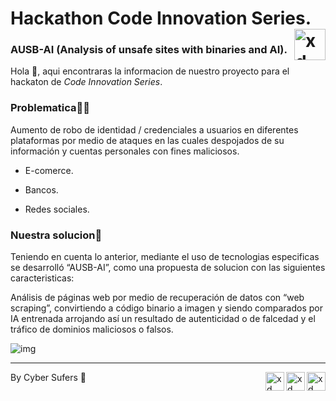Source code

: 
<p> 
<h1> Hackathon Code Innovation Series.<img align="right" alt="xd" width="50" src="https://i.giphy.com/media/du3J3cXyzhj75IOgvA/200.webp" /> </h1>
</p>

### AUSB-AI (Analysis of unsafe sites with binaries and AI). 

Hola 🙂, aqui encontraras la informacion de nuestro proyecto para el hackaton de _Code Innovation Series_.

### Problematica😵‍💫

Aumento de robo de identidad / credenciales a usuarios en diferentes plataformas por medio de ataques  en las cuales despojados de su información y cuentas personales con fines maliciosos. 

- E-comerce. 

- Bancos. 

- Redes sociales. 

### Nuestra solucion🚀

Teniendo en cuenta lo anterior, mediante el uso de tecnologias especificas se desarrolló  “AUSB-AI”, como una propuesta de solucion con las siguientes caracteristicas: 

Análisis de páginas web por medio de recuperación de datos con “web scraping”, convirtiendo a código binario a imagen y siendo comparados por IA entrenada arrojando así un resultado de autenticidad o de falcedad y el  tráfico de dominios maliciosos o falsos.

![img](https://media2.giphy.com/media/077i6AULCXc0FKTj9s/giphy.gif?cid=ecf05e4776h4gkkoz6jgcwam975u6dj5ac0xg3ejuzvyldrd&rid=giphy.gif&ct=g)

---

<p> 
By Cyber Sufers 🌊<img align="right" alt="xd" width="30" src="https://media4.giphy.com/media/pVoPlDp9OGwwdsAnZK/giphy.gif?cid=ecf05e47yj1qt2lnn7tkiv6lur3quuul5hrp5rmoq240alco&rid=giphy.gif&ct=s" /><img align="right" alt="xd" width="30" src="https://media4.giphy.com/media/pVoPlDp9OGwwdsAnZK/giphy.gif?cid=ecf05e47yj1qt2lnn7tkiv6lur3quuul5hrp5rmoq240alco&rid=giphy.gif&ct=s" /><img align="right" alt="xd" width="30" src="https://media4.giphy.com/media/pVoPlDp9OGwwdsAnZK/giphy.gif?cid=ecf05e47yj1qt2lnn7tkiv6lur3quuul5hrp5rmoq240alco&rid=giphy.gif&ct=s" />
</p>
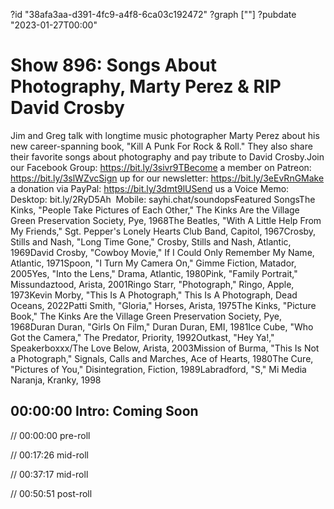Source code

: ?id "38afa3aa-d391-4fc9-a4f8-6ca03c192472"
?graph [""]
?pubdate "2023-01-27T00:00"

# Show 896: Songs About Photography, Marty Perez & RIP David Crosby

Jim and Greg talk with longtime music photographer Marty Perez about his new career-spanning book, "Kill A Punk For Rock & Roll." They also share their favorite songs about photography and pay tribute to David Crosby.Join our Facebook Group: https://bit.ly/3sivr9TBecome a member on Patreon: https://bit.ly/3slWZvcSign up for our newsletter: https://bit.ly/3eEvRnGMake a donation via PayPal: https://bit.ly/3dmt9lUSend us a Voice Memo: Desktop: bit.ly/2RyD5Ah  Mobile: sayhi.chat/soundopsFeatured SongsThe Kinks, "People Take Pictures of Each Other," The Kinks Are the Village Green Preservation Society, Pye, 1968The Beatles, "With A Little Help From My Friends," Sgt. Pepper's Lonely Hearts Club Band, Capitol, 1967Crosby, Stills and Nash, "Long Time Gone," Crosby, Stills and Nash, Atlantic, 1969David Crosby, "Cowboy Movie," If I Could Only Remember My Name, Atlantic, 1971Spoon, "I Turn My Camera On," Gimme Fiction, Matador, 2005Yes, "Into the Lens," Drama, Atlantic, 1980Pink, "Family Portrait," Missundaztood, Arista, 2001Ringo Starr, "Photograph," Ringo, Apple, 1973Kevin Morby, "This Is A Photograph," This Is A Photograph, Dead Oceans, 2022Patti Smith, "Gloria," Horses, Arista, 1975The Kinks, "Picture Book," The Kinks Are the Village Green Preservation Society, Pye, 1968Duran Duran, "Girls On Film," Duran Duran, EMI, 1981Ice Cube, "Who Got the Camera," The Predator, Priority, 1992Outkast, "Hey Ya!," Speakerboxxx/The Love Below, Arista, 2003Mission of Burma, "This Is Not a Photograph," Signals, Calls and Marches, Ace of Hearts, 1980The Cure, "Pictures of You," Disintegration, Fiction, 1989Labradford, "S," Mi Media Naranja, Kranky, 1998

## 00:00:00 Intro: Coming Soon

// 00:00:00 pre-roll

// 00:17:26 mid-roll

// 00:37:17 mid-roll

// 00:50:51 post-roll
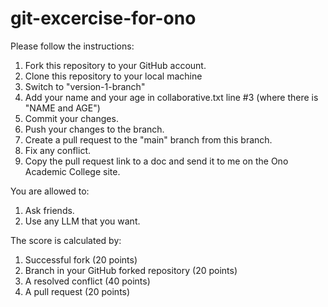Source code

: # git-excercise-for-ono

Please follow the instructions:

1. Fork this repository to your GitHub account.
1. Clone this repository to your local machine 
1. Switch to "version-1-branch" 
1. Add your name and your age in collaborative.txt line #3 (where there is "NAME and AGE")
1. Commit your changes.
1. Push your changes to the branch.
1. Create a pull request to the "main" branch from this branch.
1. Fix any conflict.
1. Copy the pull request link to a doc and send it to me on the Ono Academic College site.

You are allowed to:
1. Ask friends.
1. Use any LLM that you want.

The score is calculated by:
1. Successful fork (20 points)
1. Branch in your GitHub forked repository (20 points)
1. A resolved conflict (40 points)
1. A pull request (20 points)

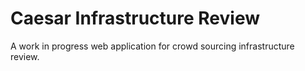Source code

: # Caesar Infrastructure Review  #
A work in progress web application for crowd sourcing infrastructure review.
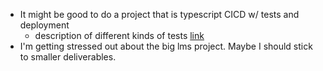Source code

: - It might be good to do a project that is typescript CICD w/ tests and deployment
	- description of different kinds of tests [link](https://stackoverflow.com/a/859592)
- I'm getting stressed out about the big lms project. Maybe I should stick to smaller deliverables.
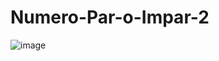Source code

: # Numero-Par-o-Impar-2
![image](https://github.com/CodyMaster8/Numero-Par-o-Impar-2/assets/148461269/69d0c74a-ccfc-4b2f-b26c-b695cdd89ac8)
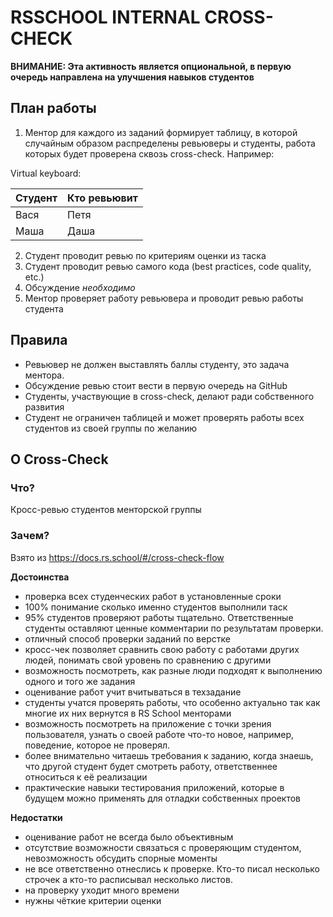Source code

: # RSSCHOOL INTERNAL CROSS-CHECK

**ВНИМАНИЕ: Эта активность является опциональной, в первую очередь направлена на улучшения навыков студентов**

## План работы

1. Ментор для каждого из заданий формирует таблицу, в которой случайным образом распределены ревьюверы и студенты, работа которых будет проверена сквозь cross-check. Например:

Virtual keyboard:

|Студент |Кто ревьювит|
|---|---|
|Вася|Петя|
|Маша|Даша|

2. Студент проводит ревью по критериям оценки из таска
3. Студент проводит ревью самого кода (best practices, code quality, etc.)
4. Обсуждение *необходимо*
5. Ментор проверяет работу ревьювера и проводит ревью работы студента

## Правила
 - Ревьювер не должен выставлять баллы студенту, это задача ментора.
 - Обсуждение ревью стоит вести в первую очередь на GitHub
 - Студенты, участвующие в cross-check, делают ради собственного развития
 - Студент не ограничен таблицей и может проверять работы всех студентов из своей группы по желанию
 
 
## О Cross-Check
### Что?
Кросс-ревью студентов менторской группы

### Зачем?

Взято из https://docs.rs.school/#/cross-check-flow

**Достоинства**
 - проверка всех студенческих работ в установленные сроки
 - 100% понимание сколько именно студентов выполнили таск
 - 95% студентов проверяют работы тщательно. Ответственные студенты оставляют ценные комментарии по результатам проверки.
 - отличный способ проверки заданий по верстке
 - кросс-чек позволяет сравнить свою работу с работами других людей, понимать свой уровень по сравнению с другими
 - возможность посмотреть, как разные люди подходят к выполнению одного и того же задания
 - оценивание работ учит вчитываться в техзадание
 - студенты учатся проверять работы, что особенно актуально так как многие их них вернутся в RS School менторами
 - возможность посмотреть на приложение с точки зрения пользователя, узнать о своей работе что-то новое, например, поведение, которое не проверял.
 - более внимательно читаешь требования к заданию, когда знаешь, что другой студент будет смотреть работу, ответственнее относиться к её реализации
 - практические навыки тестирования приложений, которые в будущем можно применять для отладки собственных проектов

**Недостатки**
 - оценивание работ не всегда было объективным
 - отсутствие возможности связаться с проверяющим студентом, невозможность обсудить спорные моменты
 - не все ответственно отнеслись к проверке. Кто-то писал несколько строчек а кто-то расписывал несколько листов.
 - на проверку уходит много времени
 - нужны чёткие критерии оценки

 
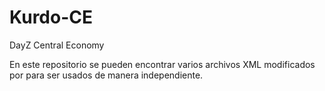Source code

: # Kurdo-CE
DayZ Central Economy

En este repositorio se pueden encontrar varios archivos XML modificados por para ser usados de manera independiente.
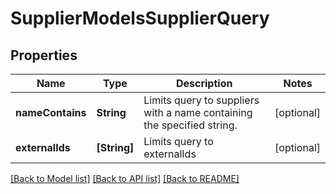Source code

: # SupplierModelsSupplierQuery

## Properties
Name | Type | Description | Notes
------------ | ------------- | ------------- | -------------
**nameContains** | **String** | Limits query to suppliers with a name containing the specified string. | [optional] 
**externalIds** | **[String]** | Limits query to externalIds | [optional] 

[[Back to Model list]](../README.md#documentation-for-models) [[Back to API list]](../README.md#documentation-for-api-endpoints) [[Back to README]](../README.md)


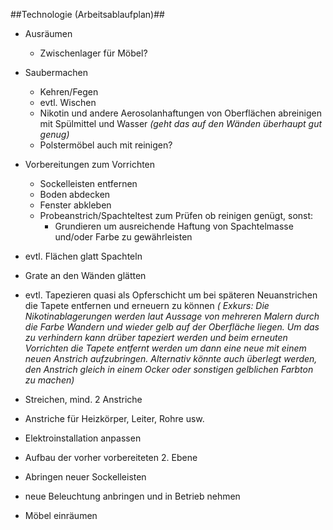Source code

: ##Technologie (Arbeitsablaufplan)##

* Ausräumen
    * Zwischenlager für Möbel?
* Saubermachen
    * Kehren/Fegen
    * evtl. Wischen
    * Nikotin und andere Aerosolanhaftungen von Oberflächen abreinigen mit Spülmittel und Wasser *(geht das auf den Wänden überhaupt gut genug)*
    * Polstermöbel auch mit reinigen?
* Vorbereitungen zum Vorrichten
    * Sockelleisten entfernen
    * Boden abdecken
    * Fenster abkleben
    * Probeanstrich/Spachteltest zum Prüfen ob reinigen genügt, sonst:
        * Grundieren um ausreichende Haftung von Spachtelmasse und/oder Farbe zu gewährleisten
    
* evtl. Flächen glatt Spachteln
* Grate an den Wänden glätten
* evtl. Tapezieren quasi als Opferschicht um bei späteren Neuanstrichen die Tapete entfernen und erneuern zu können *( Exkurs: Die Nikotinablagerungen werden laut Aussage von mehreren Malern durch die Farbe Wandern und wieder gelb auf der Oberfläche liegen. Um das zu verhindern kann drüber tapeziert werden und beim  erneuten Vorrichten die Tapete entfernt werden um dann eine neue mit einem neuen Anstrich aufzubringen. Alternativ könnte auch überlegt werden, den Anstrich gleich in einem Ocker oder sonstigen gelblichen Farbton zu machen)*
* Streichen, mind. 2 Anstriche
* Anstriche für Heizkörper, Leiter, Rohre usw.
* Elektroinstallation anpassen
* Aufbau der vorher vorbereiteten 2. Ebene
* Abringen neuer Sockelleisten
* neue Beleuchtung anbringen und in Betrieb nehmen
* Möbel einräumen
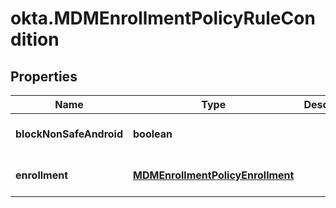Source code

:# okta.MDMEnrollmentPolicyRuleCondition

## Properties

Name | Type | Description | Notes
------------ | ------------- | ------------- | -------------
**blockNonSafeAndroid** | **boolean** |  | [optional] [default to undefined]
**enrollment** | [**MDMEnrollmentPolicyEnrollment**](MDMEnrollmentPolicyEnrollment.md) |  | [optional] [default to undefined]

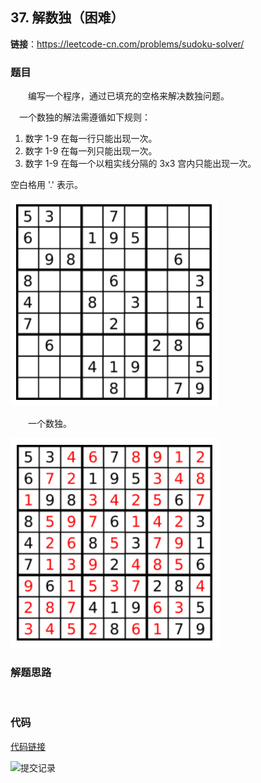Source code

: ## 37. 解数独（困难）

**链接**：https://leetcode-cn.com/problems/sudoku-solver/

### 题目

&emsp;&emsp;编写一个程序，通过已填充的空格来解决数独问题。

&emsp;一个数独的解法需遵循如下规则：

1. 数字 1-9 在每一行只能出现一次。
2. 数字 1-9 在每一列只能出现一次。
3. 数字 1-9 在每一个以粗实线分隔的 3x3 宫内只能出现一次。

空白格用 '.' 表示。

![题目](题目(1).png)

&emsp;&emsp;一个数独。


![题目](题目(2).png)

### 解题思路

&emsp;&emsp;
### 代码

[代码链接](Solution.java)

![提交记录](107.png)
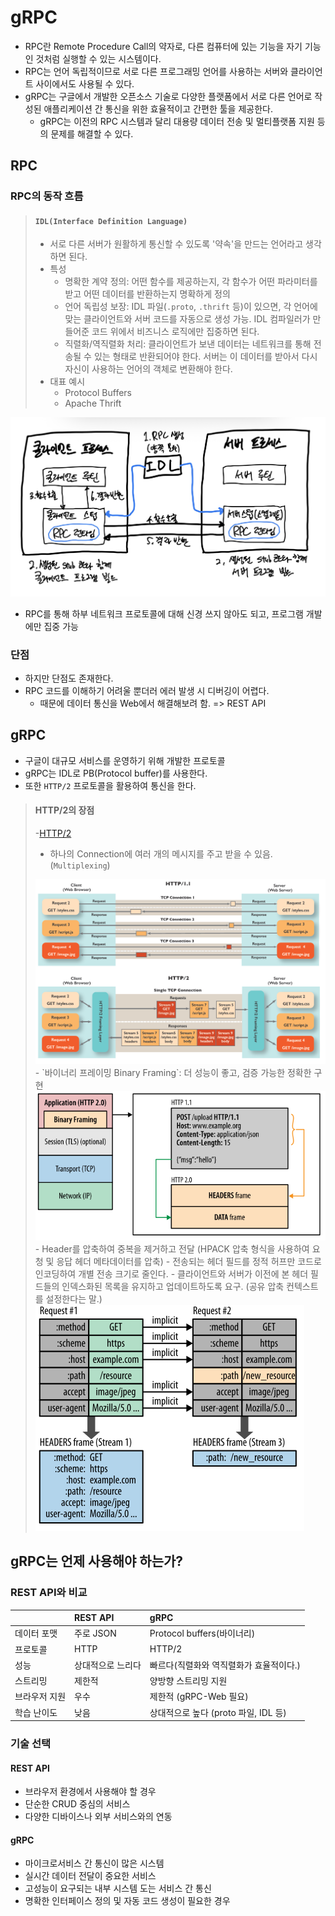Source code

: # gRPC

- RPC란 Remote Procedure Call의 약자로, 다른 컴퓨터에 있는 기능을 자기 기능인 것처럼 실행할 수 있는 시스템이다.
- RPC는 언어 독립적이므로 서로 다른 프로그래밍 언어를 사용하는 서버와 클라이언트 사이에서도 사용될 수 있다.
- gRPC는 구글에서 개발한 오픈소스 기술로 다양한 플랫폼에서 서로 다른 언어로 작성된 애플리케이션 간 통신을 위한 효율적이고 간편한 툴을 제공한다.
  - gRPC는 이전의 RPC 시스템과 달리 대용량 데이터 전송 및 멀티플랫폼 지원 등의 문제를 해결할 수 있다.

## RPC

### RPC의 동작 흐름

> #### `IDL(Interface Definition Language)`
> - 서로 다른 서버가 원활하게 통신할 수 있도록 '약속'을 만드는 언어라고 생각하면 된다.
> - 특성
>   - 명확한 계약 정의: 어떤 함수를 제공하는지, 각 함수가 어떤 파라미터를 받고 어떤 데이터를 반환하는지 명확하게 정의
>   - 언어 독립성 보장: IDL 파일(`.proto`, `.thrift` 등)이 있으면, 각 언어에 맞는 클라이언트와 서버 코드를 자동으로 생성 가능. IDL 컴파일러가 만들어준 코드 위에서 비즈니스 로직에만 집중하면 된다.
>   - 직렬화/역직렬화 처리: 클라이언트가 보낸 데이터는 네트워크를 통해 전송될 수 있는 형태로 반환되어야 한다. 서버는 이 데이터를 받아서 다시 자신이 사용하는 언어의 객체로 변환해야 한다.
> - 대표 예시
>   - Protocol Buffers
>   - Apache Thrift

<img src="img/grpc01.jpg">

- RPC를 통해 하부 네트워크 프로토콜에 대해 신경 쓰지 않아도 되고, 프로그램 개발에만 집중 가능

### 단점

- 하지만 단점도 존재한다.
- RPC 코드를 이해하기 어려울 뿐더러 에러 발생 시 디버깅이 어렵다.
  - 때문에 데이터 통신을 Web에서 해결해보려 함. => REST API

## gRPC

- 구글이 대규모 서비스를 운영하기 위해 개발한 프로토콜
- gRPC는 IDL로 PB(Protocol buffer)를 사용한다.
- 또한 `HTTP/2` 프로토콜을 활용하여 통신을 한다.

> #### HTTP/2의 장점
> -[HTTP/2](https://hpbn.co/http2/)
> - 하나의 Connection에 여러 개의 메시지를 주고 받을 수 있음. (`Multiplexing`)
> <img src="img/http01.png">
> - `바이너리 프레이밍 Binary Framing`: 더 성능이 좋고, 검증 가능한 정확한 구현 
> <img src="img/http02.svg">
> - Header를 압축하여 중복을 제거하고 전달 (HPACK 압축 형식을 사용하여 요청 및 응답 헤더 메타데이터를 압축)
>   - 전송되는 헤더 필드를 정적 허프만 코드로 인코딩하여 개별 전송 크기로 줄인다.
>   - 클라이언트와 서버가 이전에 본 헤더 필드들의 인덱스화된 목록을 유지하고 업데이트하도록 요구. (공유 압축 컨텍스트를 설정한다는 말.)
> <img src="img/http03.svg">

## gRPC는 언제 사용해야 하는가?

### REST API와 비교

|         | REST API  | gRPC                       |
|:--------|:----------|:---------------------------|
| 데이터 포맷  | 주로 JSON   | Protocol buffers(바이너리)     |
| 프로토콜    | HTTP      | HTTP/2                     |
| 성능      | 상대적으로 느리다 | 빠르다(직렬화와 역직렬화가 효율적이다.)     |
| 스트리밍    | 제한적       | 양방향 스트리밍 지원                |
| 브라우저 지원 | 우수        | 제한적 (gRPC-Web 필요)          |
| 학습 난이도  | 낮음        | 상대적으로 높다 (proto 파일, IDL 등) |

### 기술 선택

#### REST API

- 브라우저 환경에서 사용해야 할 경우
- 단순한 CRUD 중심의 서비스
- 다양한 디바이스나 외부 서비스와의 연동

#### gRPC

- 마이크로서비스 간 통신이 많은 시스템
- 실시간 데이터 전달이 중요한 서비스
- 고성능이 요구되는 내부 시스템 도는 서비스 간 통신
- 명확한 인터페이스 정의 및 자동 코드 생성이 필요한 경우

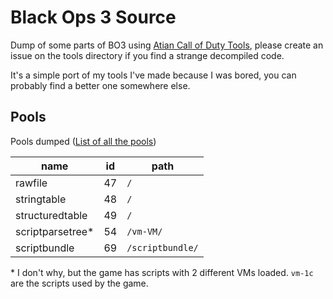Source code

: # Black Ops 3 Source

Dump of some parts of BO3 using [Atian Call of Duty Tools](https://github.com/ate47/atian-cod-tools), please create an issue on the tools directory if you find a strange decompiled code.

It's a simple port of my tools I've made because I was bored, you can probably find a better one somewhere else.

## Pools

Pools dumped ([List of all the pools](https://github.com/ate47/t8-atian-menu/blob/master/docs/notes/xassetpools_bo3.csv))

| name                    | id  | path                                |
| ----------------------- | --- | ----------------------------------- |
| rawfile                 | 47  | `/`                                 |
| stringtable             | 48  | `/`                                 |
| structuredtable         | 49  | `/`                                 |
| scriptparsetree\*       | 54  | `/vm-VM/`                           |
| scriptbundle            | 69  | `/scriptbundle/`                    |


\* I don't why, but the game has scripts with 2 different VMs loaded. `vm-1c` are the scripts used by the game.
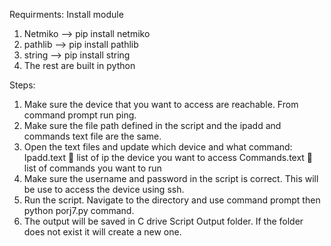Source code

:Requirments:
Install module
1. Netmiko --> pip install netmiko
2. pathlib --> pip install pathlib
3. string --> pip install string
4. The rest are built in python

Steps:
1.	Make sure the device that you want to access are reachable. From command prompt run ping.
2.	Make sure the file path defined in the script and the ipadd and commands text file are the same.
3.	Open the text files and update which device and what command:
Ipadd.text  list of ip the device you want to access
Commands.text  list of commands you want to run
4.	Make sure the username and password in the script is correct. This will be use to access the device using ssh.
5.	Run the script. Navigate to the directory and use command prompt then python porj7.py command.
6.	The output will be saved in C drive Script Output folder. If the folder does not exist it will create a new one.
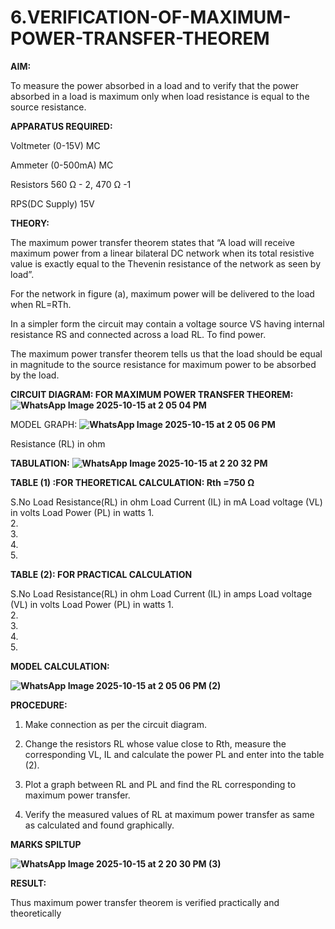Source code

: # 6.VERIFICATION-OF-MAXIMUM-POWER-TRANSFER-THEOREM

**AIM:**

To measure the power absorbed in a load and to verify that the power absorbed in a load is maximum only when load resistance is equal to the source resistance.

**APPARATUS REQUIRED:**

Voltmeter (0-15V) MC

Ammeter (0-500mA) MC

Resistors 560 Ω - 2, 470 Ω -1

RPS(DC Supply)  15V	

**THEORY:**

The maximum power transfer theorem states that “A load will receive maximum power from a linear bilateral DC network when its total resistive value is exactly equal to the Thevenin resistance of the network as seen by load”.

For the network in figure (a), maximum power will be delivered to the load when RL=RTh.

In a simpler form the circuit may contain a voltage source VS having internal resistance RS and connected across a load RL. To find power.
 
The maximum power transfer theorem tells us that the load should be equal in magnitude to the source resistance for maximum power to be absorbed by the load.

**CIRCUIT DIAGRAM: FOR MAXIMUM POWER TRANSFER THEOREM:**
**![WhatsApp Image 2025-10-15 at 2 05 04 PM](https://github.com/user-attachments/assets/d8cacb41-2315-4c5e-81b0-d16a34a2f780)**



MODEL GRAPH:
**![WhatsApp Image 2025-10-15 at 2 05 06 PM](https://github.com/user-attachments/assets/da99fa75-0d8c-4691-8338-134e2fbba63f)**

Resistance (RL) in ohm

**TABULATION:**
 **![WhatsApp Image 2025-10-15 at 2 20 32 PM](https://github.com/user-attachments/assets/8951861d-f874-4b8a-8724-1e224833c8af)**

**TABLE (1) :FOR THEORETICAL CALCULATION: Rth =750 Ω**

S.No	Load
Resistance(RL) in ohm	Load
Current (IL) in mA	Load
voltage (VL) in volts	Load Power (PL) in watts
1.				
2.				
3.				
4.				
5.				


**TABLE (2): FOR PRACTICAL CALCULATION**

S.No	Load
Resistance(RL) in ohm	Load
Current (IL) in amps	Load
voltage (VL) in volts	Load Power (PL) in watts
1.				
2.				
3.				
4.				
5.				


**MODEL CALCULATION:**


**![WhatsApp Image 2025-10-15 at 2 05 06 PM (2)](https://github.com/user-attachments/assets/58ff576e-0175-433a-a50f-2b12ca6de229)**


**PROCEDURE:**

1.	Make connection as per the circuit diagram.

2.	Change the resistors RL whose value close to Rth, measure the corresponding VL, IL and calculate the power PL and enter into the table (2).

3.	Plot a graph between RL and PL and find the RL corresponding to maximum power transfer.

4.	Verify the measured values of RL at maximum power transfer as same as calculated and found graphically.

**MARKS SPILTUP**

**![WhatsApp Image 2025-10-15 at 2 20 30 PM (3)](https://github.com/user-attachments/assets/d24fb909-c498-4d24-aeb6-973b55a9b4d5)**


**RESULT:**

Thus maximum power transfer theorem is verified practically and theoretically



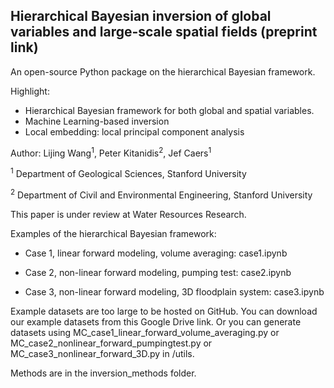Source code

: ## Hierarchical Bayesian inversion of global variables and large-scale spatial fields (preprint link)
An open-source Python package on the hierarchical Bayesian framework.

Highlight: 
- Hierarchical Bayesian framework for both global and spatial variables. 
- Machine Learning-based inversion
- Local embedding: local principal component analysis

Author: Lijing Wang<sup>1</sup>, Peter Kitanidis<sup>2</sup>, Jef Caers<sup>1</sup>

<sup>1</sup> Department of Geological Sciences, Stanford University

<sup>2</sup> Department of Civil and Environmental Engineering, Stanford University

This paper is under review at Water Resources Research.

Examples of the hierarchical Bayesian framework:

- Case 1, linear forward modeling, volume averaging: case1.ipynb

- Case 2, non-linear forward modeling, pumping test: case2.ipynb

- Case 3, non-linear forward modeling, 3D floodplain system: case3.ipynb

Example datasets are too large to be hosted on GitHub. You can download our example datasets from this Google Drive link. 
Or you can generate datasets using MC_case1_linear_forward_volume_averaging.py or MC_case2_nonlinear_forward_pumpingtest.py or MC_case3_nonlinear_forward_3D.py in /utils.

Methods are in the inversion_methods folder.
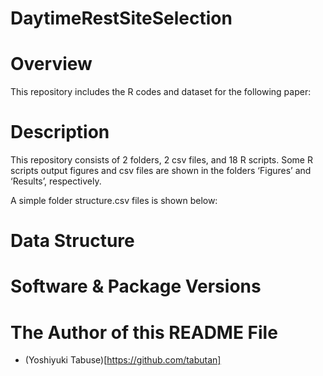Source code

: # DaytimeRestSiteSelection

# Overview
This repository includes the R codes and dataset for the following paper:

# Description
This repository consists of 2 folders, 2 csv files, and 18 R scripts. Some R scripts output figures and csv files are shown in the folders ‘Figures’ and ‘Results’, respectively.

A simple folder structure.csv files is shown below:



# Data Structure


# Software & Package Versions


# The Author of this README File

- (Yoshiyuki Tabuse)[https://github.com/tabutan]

::::::

EXERCISE INSTRUCTIONS: Your reply should hold every line from the data that contains "framework", copied in full.

SOLUTION:
An open-source Python package on the hierarchical Bayesian framework.
- Hierarchical Bayesian framework for both global and spatial variables. 
Examples of the hierarchical Bayesian framework:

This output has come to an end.